### PROVIDED RECORDS
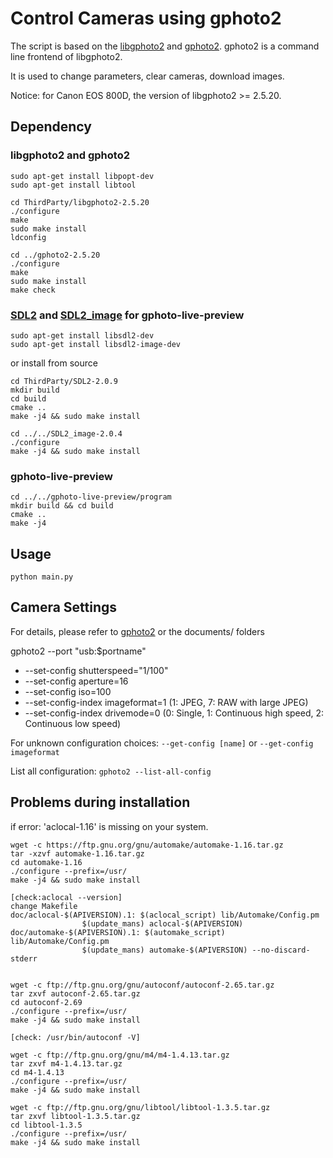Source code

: # Control Cameras using gphoto2
The script is based on the [libgphoto2](http://www.gphoto.org/) and [gphoto2](http://www.gphoto.org/proj/gphoto2/). gphoto2 is a command line frontend of libgphoto2. 

It is used to change parameters, clear cameras, download images. 

Notice: for Canon EOS 800D, the version of libgphoto2 >= 2.5.20.


## Dependency
### libgphoto2 and gphoto2
```
sudo apt-get install libpopt-dev
sudo apt-get install libtool

cd ThirdParty/libgphoto2-2.5.20
./configure
make
sudo make install
ldconfig

cd ../gphoto2-2.5.20
./configure
make
sudo make install
make check
```

### [SDL2](https://libsdl.org) and [SDL2_image](https://libsdl.org/projects/SDL_image) for gphoto-live-preview

```
sudo apt-get install libsdl2-dev
sudo apt-get install libsdl2-image-dev
```
or install from source
```
cd ThirdParty/SDL2-2.0.9
mkdir build
cd build
cmake ..
make -j4 && sudo make install

cd ../../SDL2_image-2.0.4
./configure
make -j4 && sudo make install
```

### gphoto-live-preview
```
cd ../../gphoto-live-preview/program
mkdir build && cd build
cmake ..
make -j4
```

## Usage
`python main.py`


## Camera Settings
For details, please refer to [gphoto2](http://gphoto.sourceforge.net/doc/manual/ref-gphoto2-cli.html) or the documents/ folders

gphoto2 --port "usb:$portname"
* --set-config          shutterspeed="1/100"
* --set-config          aperture=16
* --set-config          iso=100
* --set-config-index    imageformat=1   (1: JPEG, 7: RAW with large JPEG)
* --set-config-index    drivemode=0 (0: Single, 1: Continuous high speed, 2: Continuous low speed)

For unknown configuration choices: `--get-config [name]` or  `--get-config imageformat`

List all configuration: `gphoto2 --list-all-config`


## Problems during installation
if error: 'aclocal-1.16' is missing on your system.
```
wget -c https://ftp.gnu.org/gnu/automake/automake-1.16.tar.gz
tar -xzvf automake-1.16.tar.gz
cd automake-1.16
./configure --prefix=/usr/
make -j4 && sudo make install

[check:aclocal --version]
change Makefile
doc/aclocal-$(APIVERSION).1: $(aclocal_script) lib/Automake/Config.pm
                $(update_mans) aclocal-$(APIVERSION)
doc/automake-$(APIVERSION).1: $(automake_script) lib/Automake/Config.pm
                $(update_mans) automake-$(APIVERSION) --no-discard-stderr


wget -c ftp://ftp.gnu.org/gnu/autoconf/autoconf-2.65.tar.gz
tar zxvf autoconf-2.65.tar.gz
cd autoconf-2.69
./configure --prefix=/usr/
make -j4 && sudo make install

[check: /usr/bin/autoconf -V]

wget -c ftp://ftp.gnu.org/gnu/m4/m4-1.4.13.tar.gz
tar zxvf m4-1.4.13.tar.gz
cd m4-1.4.13
./configure --prefix=/usr/
make -j4 && sudo make install

wget -c ftp://ftp.gnu.org/gnu/libtool/libtool-1.3.5.tar.gz
tar zxvf libtool-1.3.5.tar.gz
cd libtool-1.3.5
./configure --prefix=/usr/
make -j4 && sudo make install
```




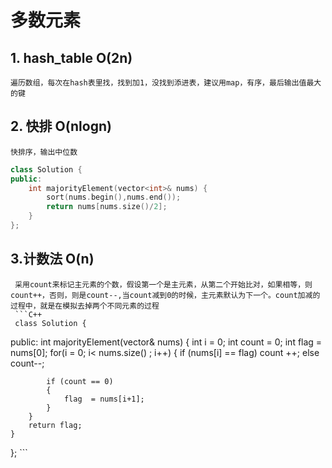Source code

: # 多数元素

## 1. hash_table O(2n)  
    遍历数组，每次在hash表里找，找到加1，没找到添进表，建议用map，有序，最后输出值最大的键  
## 2. 快排 O(nlogn)  
    快排序，输出中位数  
```C++
class Solution {
public:
    int majorityElement(vector<int>& nums) {
        sort(nums.begin(),nums.end());
        return nums[nums.size()/2];
    }
};
```
## 3.计数法 O(n)   
     采用count来标记主元素的个数，假设第一个是主元素，从第二个开始比对，如果相等，则count++，否则，则是count--,当count减到0的时候，主元素默认为下一个。count加减的过程中，就是在模拟去掉两个不同元素的过程
     ```C++
     class Solution {
public:
    int majorityElement(vector<int>& nums) {
        int i = 0;
        int count = 0;
        int flag = nums[0];
        for(i = 0; i< nums.size() ; i++)
        {
            if (nums[i] == flag)
            count ++;
            else
                count--;
            
            if (count == 0)
            {
                flag  = nums[i+1];
            }
        }
        return flag;
    }
};
     ```

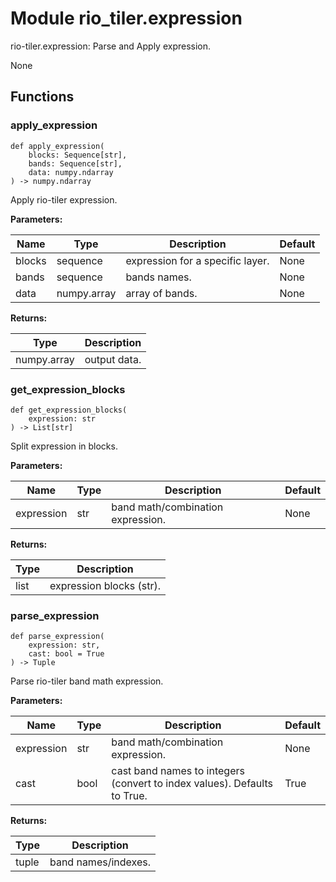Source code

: # Module rio_tiler.expression

rio-tiler.expression: Parse and Apply expression.

None

## Functions

    
### apply_expression

```python3
def apply_expression(
    blocks: Sequence[str],
    bands: Sequence[str],
    data: numpy.ndarray
) -> numpy.ndarray
```

    
Apply rio-tiler expression.

**Parameters:**

| Name | Type | Description | Default |
|---|---|---|---|
| blocks | sequence | expression for a specific layer. | None |
| bands | sequence | bands names. | None |
| data | numpy.array |  array of bands. | None |

**Returns:**

| Type | Description |
|---|---|
| numpy.array | output data. |

    
### get_expression_blocks

```python3
def get_expression_blocks(
    expression: str
) -> List[str]
```

    
Split expression in blocks.

**Parameters:**

| Name | Type | Description | Default |
|---|---|---|---|
| expression | str | band math/combination expression. | None |

**Returns:**

| Type | Description |
|---|---|
| list | expression blocks (str). |

    
### parse_expression

```python3
def parse_expression(
    expression: str,
    cast: bool = True
) -> Tuple
```

    
Parse rio-tiler band math expression.

**Parameters:**

| Name | Type | Description | Default |
|---|---|---|---|
| expression | str | band math/combination expression. | None |
| cast | bool | cast band names to integers (convert to index values). Defaults to True. | True |

**Returns:**

| Type | Description |
|---|---|
| tuple | band names/indexes. |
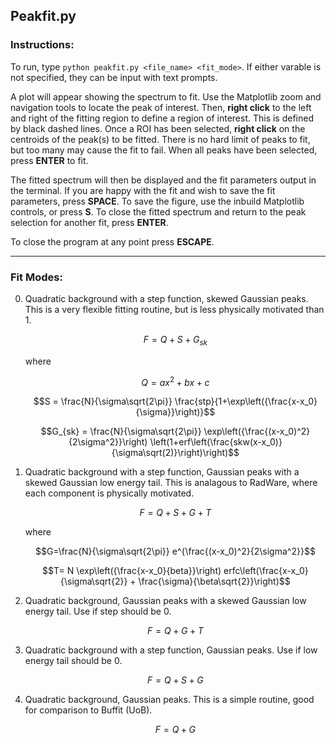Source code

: ## Peakfit.py

### Instructions:
To run, type ```python peakfit.py <file_name> <fit_mode>```.
If either varable is not specified, they can be input with text prompts.

A plot will appear showing the spectrum to fit. Use the Matplotlib zoom and navigation tools to locate the peak of interest.
Then, **right click** to the left and right of the fitting region to define a region of interest. This is defined by black dashed lines.
Once a ROI has been selected, **right click** on the centroids of the peak(s) to be fitted. There is no hard limit of peaks to fit, but too many may cause the fit to fail.
When all peaks have been selected, press **ENTER** to fit.

The fitted spectrum will then be displayed and the fit parameters output in the terminal.
If you are happy with the fit and wish to save the fit parameters, press **SPACE**.
To save the figure, use the inbuild Matplotlib controls, or press **S**.
To close the fitted spectrum and return to the peak selection for another fit, press **ENTER**.

To close the program at any point press **ESCAPE**.

---

### Fit Modes:

0) Quadratic background with a step function, skewed Gaussian peaks. This is a very flexible fitting routine, but is less physically motivated than 1.
  
   $$F = Q+S+G_{sk}$$

   where

   $$Q=ax^2+bx+c$$
   
   $$S = \frac{N}{\sigma\sqrt{2\pi}} \frac{stp}{1+\exp\left({\frac{x-x_0}{\sigma}}\right)}$$
   
   $$G_{sk} = \frac{N}{\sigma\sqrt{2\pi}} \exp\left({\frac{(x-x_0)^2}{2\sigma^2}}\right) \left(1+erf\left(\frac{skw(x-x_0)}{\sigma\sqrt(2)}\right)\right)$$
  
1) Quadratic background with a step function, Gaussian peaks with a skewed Gaussian low energy tail. This is analagous to RadWare, where each component is physically motivated.

   $$F=Q+S+G+T$$

   where

   $$G=\frac{N}{\sigma\sqrt{2\pi}} e^{\frac{(x-x_0)^2}{2\sigma^2}}$$

   $$T= N \exp\left({\frac{x-x_0}{beta}}\right) erfc\left(\frac{x-x_0}{\sigma\sqrt{2}} + \frac{\sigma}{\beta\sqrt{2}}\right)$$
   
2) Quadratic background, Gaussian peaks with a skewed Gaussian low energy tail. Use if step should be 0.

   $$F=Q+G+T$$

3) Quadratic background with a step function, Gaussian peaks. Use if low energy tail should be 0.

   $$F=Q+S+G$$
   
4) Quadratic background, Gaussian peaks. This is a simple routine, good for comparison to Buffit (UoB).

   $$F=Q+G$$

### TASK STATEMENT
Go through the data, and copy each line in which the word "will" appears.

### ANSWER
A plot will appear showing the spectrum to fit. Use the Matplotlib zoom and navigation tools to locate the peak of interest.
The fitted spectrum will then be displayed and the fit parameters output in the terminal.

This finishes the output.